How OpenScan finds your txs without an indexer #168

AugustoL · 2026-01-21T12:24:23Z

AugustoL
Jan 21, 2026
Maintainer

How OpenScan finds your txs without an indexer

The Problem

Every block explorer you've used — Etherscan, Blockscout, Arbiscan — relies on centralized indexers. These are databases that scan every block, extract transaction data, and store it for quick lookups.

When you search for an address, you're not querying the blockchain. You're querying their database.

This works great for speed, but it requires:

Trust in a third party
Infrastructure to run indexers
Dependency on external APIs

OpenScan takes a different approach.

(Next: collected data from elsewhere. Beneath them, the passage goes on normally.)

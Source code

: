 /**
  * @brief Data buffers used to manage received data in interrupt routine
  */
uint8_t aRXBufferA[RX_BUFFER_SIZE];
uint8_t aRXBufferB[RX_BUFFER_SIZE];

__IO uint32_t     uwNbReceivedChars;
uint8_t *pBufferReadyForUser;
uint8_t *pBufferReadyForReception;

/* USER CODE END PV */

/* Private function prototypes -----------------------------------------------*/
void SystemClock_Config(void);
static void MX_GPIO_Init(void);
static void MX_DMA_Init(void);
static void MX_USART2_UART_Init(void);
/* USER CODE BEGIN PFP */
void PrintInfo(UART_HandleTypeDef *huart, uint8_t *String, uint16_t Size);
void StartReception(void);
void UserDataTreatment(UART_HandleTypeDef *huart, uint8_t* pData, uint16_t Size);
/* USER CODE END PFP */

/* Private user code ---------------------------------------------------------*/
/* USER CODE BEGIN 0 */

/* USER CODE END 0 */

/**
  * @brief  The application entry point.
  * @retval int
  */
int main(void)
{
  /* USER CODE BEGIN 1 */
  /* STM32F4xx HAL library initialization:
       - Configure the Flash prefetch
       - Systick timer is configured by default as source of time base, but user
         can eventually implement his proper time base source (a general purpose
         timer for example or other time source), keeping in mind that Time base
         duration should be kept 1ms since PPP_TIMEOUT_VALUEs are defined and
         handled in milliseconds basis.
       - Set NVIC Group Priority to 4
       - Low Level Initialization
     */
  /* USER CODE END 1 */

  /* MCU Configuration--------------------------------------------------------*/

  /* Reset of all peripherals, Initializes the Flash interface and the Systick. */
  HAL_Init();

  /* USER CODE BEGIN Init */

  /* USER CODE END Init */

We query the blockchain directly through your configured RPC, using a binary search algorithm to find transactions efficiently.

The Key Insight

Two pieces of on-chain state change when an address transacts:

Nonce — Increments by 1 for every outgoing transaction
Balance — Changes when ETH is sent or received

Here's the critical part: you can query these values at any historical block using standard RPC methods:

eth_getTransactionCount(address, blockNumber) → nonce
eth_getBalance(address, blockNumber) → balance

If the nonce at block 1,000,000 is 5 and at block 2,000,000 is 8, we know 3 outgoing transactions occurred somewhere in that range.

If the balance changed but the nonce didn't, we know the address received ETH (or interacted with a contract).

The Algorithm

Phase 1: Initial State Comparison

First, we fetch the address state at two points:

Block 0 (or the start of our search range)
Latest block

Block 0:      nonce=0, balance=0
Block 18M:    nonce=47, balance=2.5 ETH

We now know: 47 outgoing transactions, and some incoming activity.

RPC Calls: 4 (2 parallel calls × 2 blocks)

Phase 2: Binary Search

Instead of scanning 18 million blocks, we binary search for state changes:

Search(block 0 → block 18M):
  ├─ Fetch state at midpoint (block 9M)
  │   └─ nonce=30, balance=1.2 ETH
  │
  ├─ Left half changed? (0→9M): nonce 0→30 ✓
  │   └─ Recurse into left half
  │
  └─ Right half changed? (9M→18M): nonce 30→47 ✓
      └─ Recurse into right half

We prioritize the right half first (newer blocks) so recent transactions appear in your UI faster.

When we narrow down to adjacent blocks where state changed, we've found a block containing transactions.

RPC Calls per iteration: 2 (nonce + balance in parallel)

Phase 3: Transaction Fetching

When an "important" block is identified:

Fetch the full block with eth_getBlockByNumber(block, true)
Filter transactions where address is from (sent) or to (received)
Batch fetch receipts in groups of 20 to avoid rate limits

Phase 4: Internal Transaction Detection

If the balance changed but nonce didn't, and no direct transfer was found, we look for internal transactions:

Check calldata first — Scan transaction input for the address hex (free, no RPC)
Check logs if needed — Scan event logs for the address (requires receipt fetches)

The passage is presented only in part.